International Mammalian Genome Society

The 14th International Mouse Genome Conference (2000)

Table of Contents * Genes, Physical Mapping and Sequencing * Gene Identification * Bioinformatics * Common Resources * RIKEN Session * Functional Genomics * Complex Traits * Mutagenesis * Developmental Genetics and Differentiation * Verne Chapman Memorial Lecture I and II

H18. Mutant Mice Lacking Crk-II Caused by Gene Trap Insertional Mutagenesis: Crk-II Is Not Essential for Embryonic Development

Tomohisa Sekimoto^1,4, Takashi Imaizumi¹, Katsutaka Miura¹, Masatake Araki², Misao Suzuki³, Naoya Tajima⁴, Kimi Araki¹, Ken-ichi Yamamura^1,3
1 Dept. of Developmental Genetics, Institute of Molecular Embryology and Genetics, Kumamoto University School of Medicine, ²Gene Technology Center, ³Center for Animal Resources and Development, Kumamoto University, Kumamoto, Japan. ⁴Dept. of Orthopaedics Surgery, Miyazaki Medical College, Miyazaki, Japan.

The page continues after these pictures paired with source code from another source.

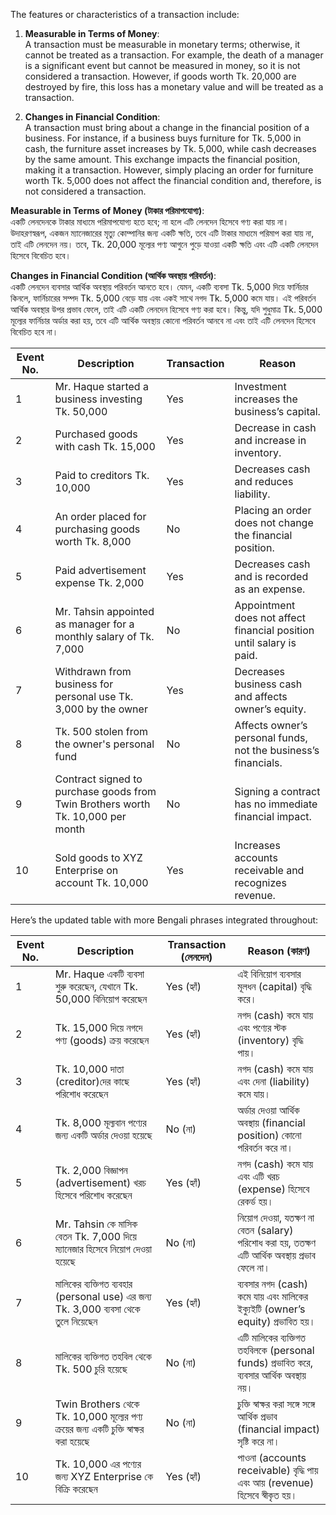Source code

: The features or characteristics of a transaction include:

1. **Measurable in Terms of Money**:  
   A transaction must be measurable in monetary terms; otherwise, it cannot be treated as a transaction. For example, the death of a manager is a significant event but cannot be measured in money, so it is not considered a transaction. However, if goods worth Tk. 20,000 are destroyed by fire, this loss has a monetary value and will be treated as a transaction.

2. **Changes in Financial Condition**:  
   A transaction must bring about a change in the financial position of a business. For instance, if a business buys furniture for Tk. 5,000 in cash, the furniture asset increases by Tk. 5,000, while cash decreases by the same amount. This exchange impacts the financial position, making it a transaction. However, simply placing an order for furniture worth Tk. 5,000 does not affect the financial condition and, therefore, is not considered a transaction.



 **Measurable in Terms of Money (টাকার পরিমাপযোগ্য)**:  
   একটি লেনদেনকে টাকার মাধ্যমে পরিমাপযোগ্য হতে হবে; না হলে এটি লেনদেন হিসেবে গণ্য করা যায় না। উদাহরণস্বরূপ, একজন ম্যানেজারের মৃত্যু কোম্পানির জন্য একটি ক্ষতি, তবে এটি টাকার মাধ্যমে পরিমাপ করা যায় না, তাই এটি লেনদেন নয়। তবে, Tk. 20,000 মূল্যের পণ্য আগুনে পুড়ে যাওয়া একটি ক্ষতি এবং এটি একটি লেনদেন হিসেবে বিবেচিত হবে।

**Changes in Financial Condition (আর্থিক অবস্থায় পরিবর্তন)**:  
   একটি লেনদেন ব্যবসার আর্থিক অবস্থায় পরিবর্তন আনতে হবে। যেমন, একটি ব্যবসা Tk. 5,000 দিয়ে ফার্নিচার কিনলে, ফার্নিচারের সম্পদ Tk. 5,000 বেড়ে যায় এবং একই সাথে নগদ Tk. 5,000 কমে যায়। এই পরিবর্তন আর্থিক অবস্থার উপর প্রভাব ফেলে, তাই এটি একটি লেনদেন হিসেবে গণ্য করা হবে। কিন্তু, যদি শুধুমাত্র Tk. 5,000 মূল্যের ফার্নিচার অর্ডার করা হয়, তবে এটি আর্থিক অবস্থায় কোনো পরিবর্তন আনবে না এবং তাই এটি লেনদেন হিসেবে বিবেচিত হবে না।




| Event No. | Description                                                                                     | Transaction | Reason                                                                                                 |
|-----------|-------------------------------------------------------------------------------------------------|-------------|--------------------------------------------------------------------------------------------------------|
| 1         | Mr. Haque started a business investing Tk. 50,000                                               | Yes         | Investment increases the business’s capital.                                                           |
| 2         | Purchased goods with cash Tk. 15,000                                                            | Yes         | Decrease in cash and increase in inventory.                                                            |
| 3         | Paid to creditors Tk. 10,000                                                                    | Yes         | Decreases cash and reduces liability.                                                                  |
| 4         | An order placed for purchasing goods worth Tk. 8,000                                            | No          | Placing an order does not change the financial position.                                               |
| 5         | Paid advertisement expense Tk. 2,000                                                            | Yes         | Decreases cash and is recorded as an expense.                                                          |
| 6         | Mr. Tahsin appointed as manager for a monthly salary of Tk. 7,000                               | No          | Appointment does not affect financial position until salary is paid.                                   |
| 7         | Withdrawn from business for personal use Tk. 3,000 by the owner                                 | Yes         | Decreases business cash and affects owner’s equity.                                                    |
| 8         | Tk. 500 stolen from the owner's personal fund                                                   | No          | Affects owner’s personal funds, not the business’s financials.                                         |
| 9         | Contract signed to purchase goods from Twin Brothers worth Tk. 10,000 per month                 | No          | Signing a contract has no immediate financial impact.                                                  |
| 10        | Sold goods to XYZ Enterprise on account Tk. 10,000                                              | Yes         | Increases accounts receivable and recognizes revenue.                                                  |



Here’s the updated table with more Bengali phrases integrated throughout:

| Event No. | Description                                                                                     | Transaction (লেনদেন) | Reason (কারণ)                                                                                         |
|-----------|-------------------------------------------------------------------------------------------------|-----------------------|--------------------------------------------------------------------------------------------------------|
| 1         | Mr. Haque একটি ব্যবসা শুরু করেছেন, যেখানে Tk. 50,000 বিনিয়োগ করেছেন                           | Yes (হ্যাঁ)           | এই বিনিয়োগ ব্যবসার মূলধন (capital) বৃদ্ধি করে।                                                      |
| 2         | Tk. 15,000 দিয়ে নগদে পণ্য (goods) ক্রয় করেছেন                                                | Yes (হ্যাঁ)           | নগদ (cash) কমে যায় এবং পণ্যের স্টক (inventory) বৃদ্ধি পায়।                                       |
| 3         | Tk. 10,000 দাতা (creditor)দের কাছে পরিশোধ করেছেন                                              | Yes (হ্যাঁ)           | নগদ (cash) কমে যায় এবং দেনা (liability) কমে যায়।                                                   |
| 4         | Tk. 8,000 মূল্যবান পণ্যের জন্য একটি অর্ডার দেওয়া হয়েছে                                       | No (না)               | অর্ডার দেওয়া আর্থিক অবস্থায় (financial position) কোনো পরিবর্তন করে না।                             |
| 5         | Tk. 2,000 বিজ্ঞাপন (advertisement) খরচ হিসেবে পরিশোধ করেছেন                                    | Yes (হ্যাঁ)           | নগদ (cash) কমে যায় এবং এটি খরচ (expense) হিসেবে রেকর্ড হয়।                                       |
| 6         | Mr. Tahsin কে মাসিক বেতন Tk. 7,000 দিয়ে ম্যানেজার হিসেবে নিয়োগ দেওয়া হয়েছে                | No (না)               | নিয়োগ দেওয়া, যতক্ষণ না বেতন (salary) পরিশোধ করা হয়, ততক্ষণ এটি আর্থিক অবস্থায় প্রভাব ফেলে না।   |
| 7         | মালিকের ব্যক্তিগত ব্যবহার (personal use) এর জন্য Tk. 3,000 ব্যবসা থেকে তুলে নিয়েছেন           | Yes (হ্যাঁ)           | ব্যবসার নগদ (cash) কমে যায় এবং মালিকের ইক্যুইটি (owner’s equity) প্রভাবিত হয়।                    |
| 8         | মালিকের ব্যক্তিগত তহবিল থেকে Tk. 500 চুরি হয়েছে                                               | No (না)               | এটি মালিকের ব্যক্তিগত তহবিলকে (personal funds) প্রভাবিত করে, ব্যবসার আর্থিক অবস্থায় নয়।            |
| 9         | Twin Brothers থেকে Tk. 10,000 মূল্যের পণ্য ক্রয়ের জন্য একটি চুক্তি স্বাক্ষর করা হয়েছে        | No (না)               | চুক্তি স্বাক্ষর করা সঙ্গে সঙ্গে আর্থিক প্রভাব (financial impact) সৃষ্টি করে না।                       |
| 10        | Tk. 10,000 এর পণ্যের জন্য XYZ Enterprise কে বিক্রি করেছেন                                      | Yes (হ্যাঁ)           | পাওনা (accounts receivable) বৃদ্ধি পায় এবং আয় (revenue) হিসেবে স্বীকৃত হয়।                       |
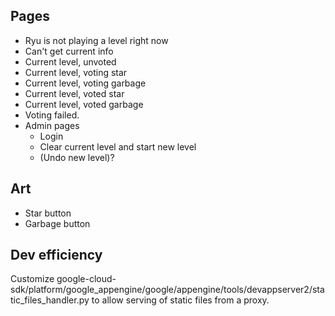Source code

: ## Pages
- Ryu is not playing a level right now
- Can't get current info
- Current level, unvoted
- Current level, voting star
- Current level, voting garbage
- Current level, voted star
- Current level, voted garbage
- Voting failed.
- Admin pages
  - Login
  - Clear current level and start new level
  - (Undo new level)?

## Art
- Star button
- Garbage button

## Dev efficiency
Customize google-cloud-sdk/platform/google_appengine/google/appengine/tools/devappserver2/static_files_handler.py to allow serving of static files from a proxy.

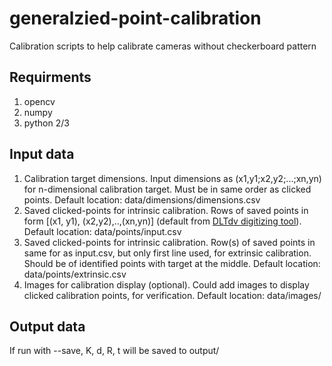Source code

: # generalzied-point-calibration

Calibration scripts to help calibrate cameras without checkerboard pattern

## Requirments
1. opencv
2. numpy
3. python 2/3

## Input data
1. Calibration target dimensions. Input dimensions as (x1,y1;x2,y2;...;xn,yn) for n-dimensional calibration target. Must be in same order as clicked points. Default location: data/dimensions/dimensions.csv
2. Saved clicked-points for intrinsic calibration. Rows of saved points in form [(x1, y1), (x2,y2),..,(xn,yn)] (default from [DLTdv digitizing tool](http://biomech.web.unc.edu/dltdv/)). Default location: data/points/input.csv
3. Saved clicked-points for intrinsic calibration. Row(s) of saved points in same for as input.csv, but only first line used, for extrinsic calibration. Should be of identified points with target at the middle. Default location: data/points/extrinsic.csv
4. Images for calibration display (optional). Could add images to display clicked calibration points, for verification. Default location: data/images/

## Output data
If run with --save, K, d, R, t will be saved to output/
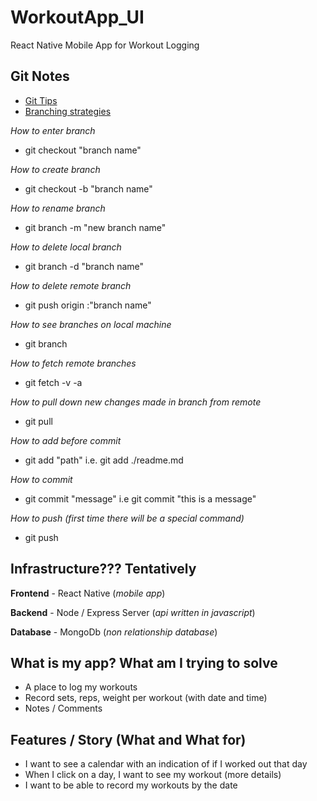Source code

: # WorkoutApp_UI

React Native Mobile App for Workout Logging

## Git Notes

-   [Git Tips](https://stackoverflow.com/questions/315911/git-for-beginners-the-definitive-practical-guide)
-   [Branching strategies](https://www.geeksforgeeks.org/branching-strategies-in-git/)

_How to enter branch_

-   git checkout "branch name"

_How to create branch_

-   git checkout -b "branch name"

_How to rename branch_

-   git branch -m "new branch name"

_How to delete local branch_

-   git branch -d "branch name"

_How to delete remote branch_

-   git push origin :"branch name"

_How to see branches on local machine_

-   git branch

_How to fetch remote branches_

-   git fetch -v -a

_How to pull down new changes made in branch from remote_

-   git pull

_How to add before commit_

-   git add "path" i.e. git add ./readme.md

_How to commit_

-   git commit "message" i.e git commit "this is a message"

_How to push (first time there will be a special command)_

-   git push

## Infrastructure??? Tentatively

**Frontend** - React Native (_mobile app_)

**Backend** - Node / Express Server (_api written in javascript_)

**Database** - MongoDb (_non relationship database_)

## What is my app? What am I trying to solve

-   A place to log my workouts
-   Record sets, reps, weight per workout (with date and time)
-   Notes / Comments

## Features / Story (What and What for)

-   I want to see a calendar with an indication of if I worked out that day
-   When I click on a day, I want to see my workout (more details)
-   I want to be able to record my workouts by the date
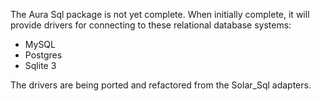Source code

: The Aura Sql package is not yet complete.  When initially complete, it will provide drivers for connecting to these relational database systems:

- MySQL
- Postgres
- Sqlite 3

The drivers are being ported and refactored from the Solar_Sql adapters.
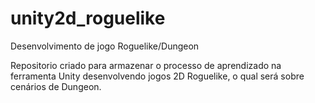 # unity2d_roguelike
Desenvolvimento de jogo Roguelike/Dungeon


Repositorio criado para armazenar o processo de aprendizado na ferramenta Unity desenvolvendo jogos 2D Roguelike, o qual será sobre cenários de Dungeon.
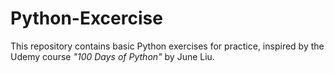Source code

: # Python-Excercise
This repository contains basic Python exercises for practice, inspired by the Udemy course *"100 Days of Python"* by June Liu.
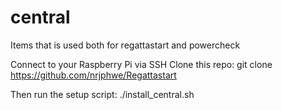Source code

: # central

Items that is used both for regattastart and powercheck

Connect to your Raspberry Pi via SSH Clone this repo: git clone https://github.com/nrjphwe/Regattastart 

Then run the setup script: ./install_central.sh
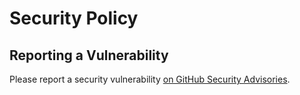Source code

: # Security Policy

## Reporting a Vulnerability

Please report a security vulnerability [on GitHub Security Advisories](https://github.com/xdev-software/intellij-plugin-openrewriter/security/advisories/new).
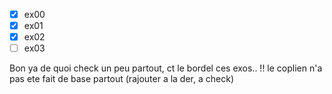 - [x] ex00
- [x] ex01
- [x] ex02
- [ ] ex03

Bon ya de quoi check un peu partout, ct le bordel ces exos..
!! le coplien n'a pas ete fait de base partout (rajouter a la der, a check)
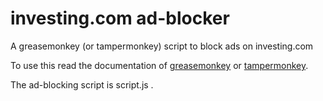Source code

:# investing.com ad-blocker

A greasemonkey (or tampermonkey) script to block ads on investing.com

To use this read the documentation of [greasemonkey](http://www.greasespot.net/) or [tampermonkey](https://tampermonkey.net/).

The ad-blocking script is script.js .
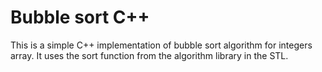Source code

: # Bubble sort C++

This is a simple C++ implementation of bubble sort algorithm for integers array.
It uses the sort function from the algorithm library in the STL.
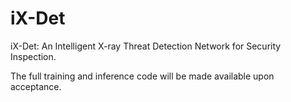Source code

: # iX-Det
iX-Det: An Intelligent X-ray Threat Detection Network for Security Inspection.

The full training and inference code will be made available upon acceptance.

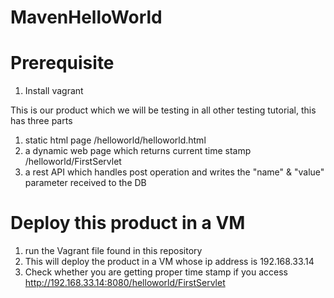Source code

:# MavenHelloWorld

# Prerequisite
1. Install vagrant

This is our product which we will be testing in all other testing tutorial, this has three parts
1. static html page /helloworld/helloworld.html
2. a dynamic web page which returns current time stamp /helloworld/FirstServlet
3. a rest API which handles post operation and writes the "name" & "value" parameter received to the DB


# Deploy this product in a VM
1. run the Vagrant file found in this repository
2. This will deploy the product in a VM whose ip address is 192.168.33.14
3. Check whether you are getting proper time stamp if you access http://192.168.33.14:8080/helloworld/FirstServlet
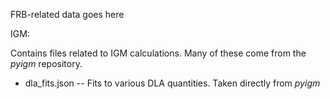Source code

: FRB-related data goes here

IGM:

Contains files related to IGM calculations.  Many of these
come from the *pyigm* repository.

* dla_fits.json -- Fits to various DLA quantities.  Taken directly from *pyigm*

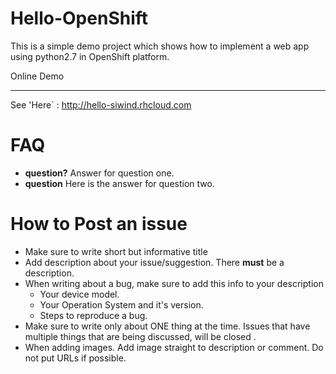 Hello-OpenShift
==========

This is a simple demo project which shows how to implement a web app using python2.7 in OpenShift platform.

Online Demo
____
See 'Here` : http://hello-siwind.rhcloud.com

# FAQ
- **question?** Answer for question one.
- **question**  Here is the answer for question two.

# How to Post an issue
- Make sure to write short but informative title
- Add description about your issue/suggestion. There **must** be a description.
- When writing about a bug, make sure to add this info to your description
  - Your device model.
  - Your Operation System and it's version.
  - Steps to reproduce a bug.
- Make sure to write only about ONE thing at the time. Issues that have multiple things that are being discussed, will be closed
.
- When adding images. Add image straight to description or comment. Do not put URLs if possible.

Crk family adapter proteins including Crk-II, Crk-I and Crk-L consist mostly of SH2 and SH3 domains. Through the interactions between the SH2 domain and phosphotyrosine residues and/or between the SH3 domain and proline-rich motifs, they are involved in a variety of signaling cascades. Despite their essential roles in signal transduction, knock-out mice as to these molecules have not been reported yet. We performed gene trap insertional mutagenesis with a trap vector, pU-Hachi, and generated a mutant mice line, Ayu 8104, in which the trap vector is inserted into the c-crk gene. Homozygous Ayu 8104 mice lacked Crk-II and Crk-I transcripts but expressed truncated Crk proteins retaining one SH2 and one SH3 domain. Since the structures of the truncated proteins were similar to that of Crk-I, the insertion was considered to cause Crk-II specific disruption. Homozygous mutant mice, however, did not exhibit any obvious abnormalities, suggesting that Crk-family adapters, Crk-II, Crk-I and Crk-L would redundantly function in the signaling cascades and that Crk-II is not apparently essential for embryonic development.